Dzisiejsza gospodarka, to bardzo złożony system wysoce wyspecjalizowanych jednostek produkcyjnych, usługowych i handlowych. Od czasu, kiedy transport dóbr w skali światowej przestał być problemem, o miejscu ich wytworzenia decyduje najczęściej cena. W naszych rozważaniach o drogach naprawy Rzeczypospolitej jako podstawowe kroki jednym tchem wymienia się wyjście ze struktur UE, nacjonalizację banków i przedsiębiorstw sprzedanych z naruszeniem prawa, z ogłoszeniem państwowej niewypłacalności włącznie. Takie kroki spowodują, że przemysł krajowy w krótkim czasie przestanie produkować cokolwiek na eksport, zaś popyt wewnętrzny będzie realizowany tylko w takim zakresie, w jakim polskie przedsiębiorstwa będą w stanie same zabezpieczyć na ten cel i materiały bazowe i niezbędne narzędzia. A trzeba podkreślić że nie będzie to proste. Tutaj dam przykład, jak w złożonym systemie, drobna rzecz może decydować o całości. Załóżmy że mamy nowoczesny zakład produkcyjny który produkuje elementy stalowe na potrzeby przemysłu motoryzacyjnego. Linie produkcyjne tegoż zakładu, mogą przestawić się na produkcję dla potrzeb rolnictwa bo mają wszelkie niezbędne do tego celu urządzenia, ale np. prasy wymagają wymiany matryc, które produkuje firma z zagranicy. Czy kupimy potrzebne matryce? Jak zapłacimy, skoro wszelkie dobra polskie będą za granicą natychmiast konfiskowane? Bez matryc, cała moc wytwórcza zakładu będzie bezużyteczna. Takie i inne problemy, spowodują, że w krótkim czasie po deklaracji nowego rządu o unieważnieniu międzynarodowych porozumień, nasz przemysł stanie. Nawet te podstawowe elementy naszej gospodarki jak kopalnie i elektrownie będą borykać się ze sporymi problemami z powodów jak wyżej. Nie od rzeczy będzie przypomnieć że Polska nie posiada własnych zasobów ropy naftowej i transport kołowy będzie bardzo ograniczony.
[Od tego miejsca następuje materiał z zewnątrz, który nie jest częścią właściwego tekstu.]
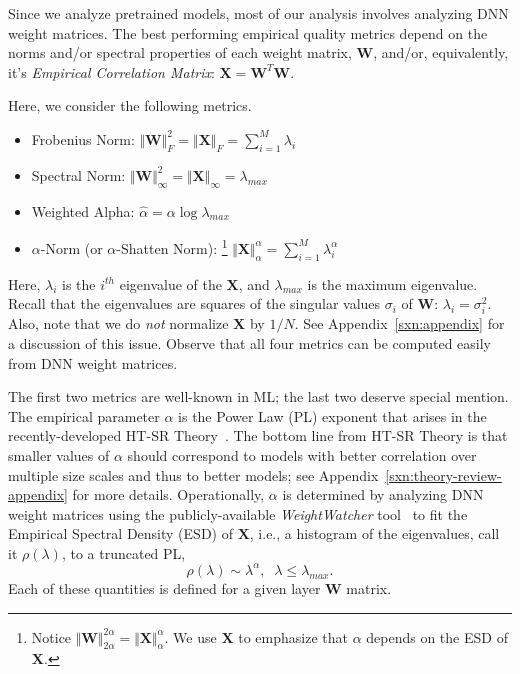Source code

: Since we analyze pretrained models, most of our analysis involves analyzing DNN weight matrices.
The best performing empirical quality metrics depend on the norms and/or spectral properties of each weight matrix,
$\mathbf{W}$, and/or, equivalently, it's \emph{Empirical Correlation Matrix}: $\mathbf{X}=\mathbf{W}^{T}\mathbf{W}$.%

Here, we consider the following metrics.

\begin{itemize}
\item 
Frobenius Norm: $\Vert\mathbf{W}\Vert^{2}_{F}=\Vert\mathbf{X}\Vert_{F}=\sum_{i=1}^{M} \lambda_{i}$
\item 
Spectral Norm: $\Vert\mathbf{W}\Vert_{\infty}^{2}=\Vert\mathbf{X}\Vert_{\infty}=\lambda_{max}$
\item 
Weighted Alpha: $\hat{\alpha}=\alpha\log\lambda_{max}$
\item 
$\alpha$-Norm (or $\alpha$-Shatten Norm):%
\footnote{Notice $\Vert\mathbf{W}\Vert^{2\alpha}_{2\alpha}=\Vert\mathbf{X}\Vert^{\alpha}_{\alpha}$. We use $\mathbf{X}$ to emphasize that $\alpha$ depends on the ESD of $\mathbf{X}$.}
 $\Vert\mathbf{X}\Vert^{\alpha}_{\alpha}=\sum_{i=1}^{M}\lambda_{i}^{\alpha}$
\end{itemize}
Here, $\lambda_{i}$ is the $i^{th}$ eigenvalue of the $\mathbf{X}$, and $\lambda_{max}$ is the maximum eigenvalue.
Recall that the eigenvalues are squares of the singular values $\sigma_{i}$ of $\mathbf{W}$: $\lambda_{i}=\sigma^{2}_{i}$.
Also, note that we do \emph{not} normalize $\mathbf{X}$ by $1/N$.
See Appendix~\ref{sxn:appendix} for a discussion of this issue.
Observe that all four metrics can be computed easily from DNN weight matrices.

The first two metrics are well-known in ML; the last two deserve special mention.
The empirical parameter $\alpha$ is the Power Law (PL) exponent that arises in the recently-developed HT-SR Theory~\cite{MM18_TR, MM19_HTSR_ICML, MM20_SDM}.
The bottom line from HT-SR Theory is that smaller values of $\alpha$ should correspond to models with better correlation over multiple size scales and thus to better models; see Appendix~\ref{sxn:theory-review-appendix} for more details.
Operationally, $\alpha$ is determined by analyzing DNN weight matrices using the publicly-available \emph{WeightWatcher} tool~\cite{weightwatcher_package} to fit the Empirical Spectral Density (ESD) of $\mathbf{X}$, i.e., a histogram of the eigenvalues, call it $\rho(\lambda)$, to a truncated PL, 
\begin{equation}
\rho(\lambda)\sim\lambda^{\alpha},\;\;\lambda\le\lambda_{max}.
\end{equation}
Each of these quantities is defined for a given layer $\mathbf{W}$ matrix.

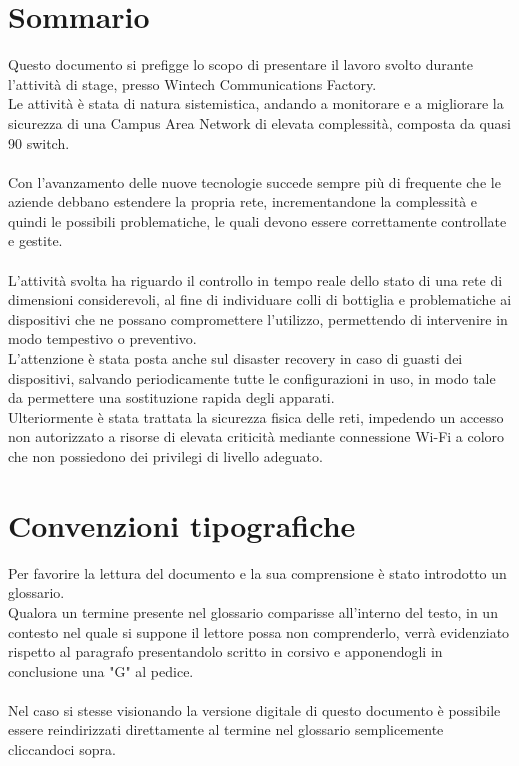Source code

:\documentclass[Tesi.tex]{subfiles}
\begin{document}
\clearpage\thispagestyle{empty}
	
\renewcommand{\chaptername}{}
\renewcommand{\thechapter}{}
\chapter{Sommario}
Questo documento si prefigge lo scopo di presentare il lavoro svolto durante l'attività di stage, presso Wintech Communications Factory. \\
Le attività è stata di natura sistemistica, andando a monitorare e a migliorare la sicurezza di una Campus Area Network di elevata complessità, composta da quasi 90 switch. \\\\

Con l'avanzamento delle nuove tecnologie succede sempre più di frequente che le aziende debbano estendere la propria rete, incrementandone la complessità e quindi le possibili problematiche, le quali devono essere correttamente controllate e gestite. \\\\
L'attività svolta ha riguardo il controllo in tempo reale dello stato di una rete di dimensioni considerevoli, al fine di individuare colli di bottiglia e problematiche ai dispositivi che ne possano compromettere l'utilizzo, permettendo di intervenire in modo tempestivo o preventivo.\\
L'attenzione è stata posta anche sul disaster recovery in caso di guasti dei dispositivi, salvando periodicamente tutte le configurazioni in uso, in modo tale da permettere una sostituzione rapida degli apparati. \\
Ulteriormente è stata trattata la sicurezza fisica delle reti, impedendo un accesso non autorizzato a risorse di elevata criticità mediante connessione Wi-Fi a coloro che non possiedono dei privilegi di livello adeguato. \\


\newpage
\chapter{Convenzioni tipografiche}
Per favorire la lettura del documento e la sua comprensione è stato introdotto un glossario. \\
Qualora un termine presente nel glossario comparisse all'interno del testo, in un contesto nel quale si suppone il lettore possa non comprenderlo, verrà evidenziato rispetto al paragrafo presentandolo scritto in corsivo e apponendogli in conclusione una "G" al pedice. \\\\
Nel caso si stesse visionando la versione digitale di questo documento è possibile essere reindirizzati direttamente al termine nel glossario semplicemente cliccandoci sopra. \\


\clearpage
\end{document}
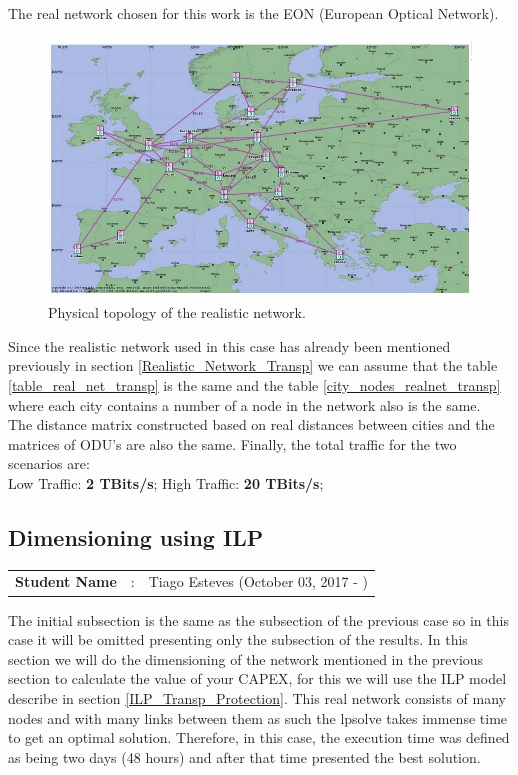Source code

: The real network chosen for this work is the EON (European Optical Network).

\begin{figure}[h!]
\centering
\includegraphics[width=\textwidth]{sdf/transparent/figures/EON_Rede_Realista}
\caption{Physical topology of the realistic network.}
\end{figure}

Since the realistic network used in this case has already been mentioned previously in section \ref{Realistic_Network_Transp} we can assume that the table \ref{table_real_net_transp} is the same and the table \ref{city_nodes_realnet_transp} where each city contains a number of a node in the network also is the same.\\
The distance matrix constructed based on real distances between cities and the matrices of ODU's are also the same.
Finally, the total traffic for the two scenarios are:\\
Low Traffic: \textbf{2 TBits/s}; \quad High Traffic: \textbf{20 TBits/s};\\

\subsection{Dimensioning using ILP}
\begin{tcolorbox}	
\begin{tabular}{p{2.75cm} p{0.2cm} p{10.5cm}} 	
\textbf{Student Name}  &:& Tiago Esteves    (October 03, 2017 - )\\
\end{tabular}
\end{tcolorbox}

The initial subsection is the same as the subsection of the previous case so in this case it will be omitted presenting only the subsection of the results.
In this section we will do the dimensioning of the network mentioned in the previous section to calculate the value of your CAPEX, for this we will use the ILP model describe in section \ref{ILP_Transp_Protection}.
This real network consists of many nodes and with many links between them as such the lpsolve takes immense time to get an optimal solution. Therefore, in this case, the execution time was defined as being two days (48 hours) and after that time presented the best solution.\\

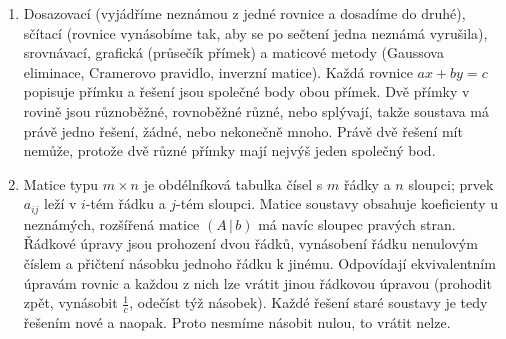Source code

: \begin{enumerate}[label=\textbf{\arabic*.}, leftmargin=*, itemsep=0.8em]
  \item {}
  Dosazovací (vyjádříme neznámou z jedné rovnice a dosadíme do druhé), sčítací (rovnice vynásobíme tak, aby se po sečtení jedna neznámá vyrušila), srovnávací, grafická (průsečík přímek) a maticové metody (Gaussova eliminace, Cramerovo pravidlo, inverzní matice). Každá rovnice $ax + by = c$ popisuje přímku a řešení jsou společné body obou přímek. Dvě přímky v rovině jsou různoběžné, rovnoběžné různé, nebo splývají, takže soustava má právě jedno řešení, žádné, nebo nekonečně mnoho. Právě dvě řešení mít nemůže, protože dvě různé přímky mají nejvýš jeden společný bod.
  \begin{center}
  \end{center}

  \item {}
  Matice typu $m\times n$ je obdélníková tabulka čísel s $m$ řádky a $n$ sloupci; prvek $a_{ij}$ leží v $i$-tém řádku a $j$-tém sloupci. Matice soustavy obsahuje koeficienty u neznámých, rozšířená matice $(A\,|\,b)$ má navíc sloupec pravých stran. Řádkové úpravy jsou prohození dvou řádků, vynásobení řádku nenulovým číslem a přičtení násobku jednoho řádku k jinému. Odpovídají ekvivalentním úpravám rovnic a každou z nich lze vrátit jinou řádkovou úpravou (prohodit zpět, vynásobit $\frac{1}{c}$, odečíst týž násobek). Každé řešení staré soustavy je tedy řešením nové a naopak. Proto nesmíme násobit nulou, to vrátit nelze.


\end{enumerate}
W efekcie warunki życia w 38 milionowym narodzie pogorszą się dramatycznie. Z rzeczywistości względnego komfortu, w ciągu krótkiego czasu obywatele tego kraju przenoszą się do rzeczywistości walki o przetrwanie. Z poziomu technologii informatycznych, przeniesiemy się do poziomu technologii z początku XX w. Podejrzewam, że żaden rząd wyłoniony demokratycznie, nie przetrwałby takiej próby. A to jeszcze nie koniec hiobowych wieści. Na szczęście rolnictwo mamy rozdrobnione, w prywatnych rękach i choć ropa i nawozy to obecnie główne siły napędowe tego działu gospodarki, z pomocą koni i ludzi z miasta damy radę się wyżywić, tzn wyżywi się ten, który jest zdrowy i ma siły do pracy. Ale co z emerytami? Podstawa ich egzystencji w postaci comiesięcznej, nędznej, bo nędznej ale konkretnej emerytury, zniknie wraz zamarciem polskiej gospodarki.

Biorąc pod uwagę uzależnienie Polski od gospodarki i polityki światowej, wszystko co jest możliwe do zrobienia w zakresie poprawy naszego losu, można osiągnąć tylko drogą stopniowego i rozłożonego na lata procesu uniezależniania od gospodarki światowej. Podejrzewam, że Węgry obrały taka właśnie politykę. Wszelkie inne i dalej idące deklaracje, o tym co dany ruch polityczny postanawia zrobić, można traktować wyłącznie jako kiełbasę wyborczą.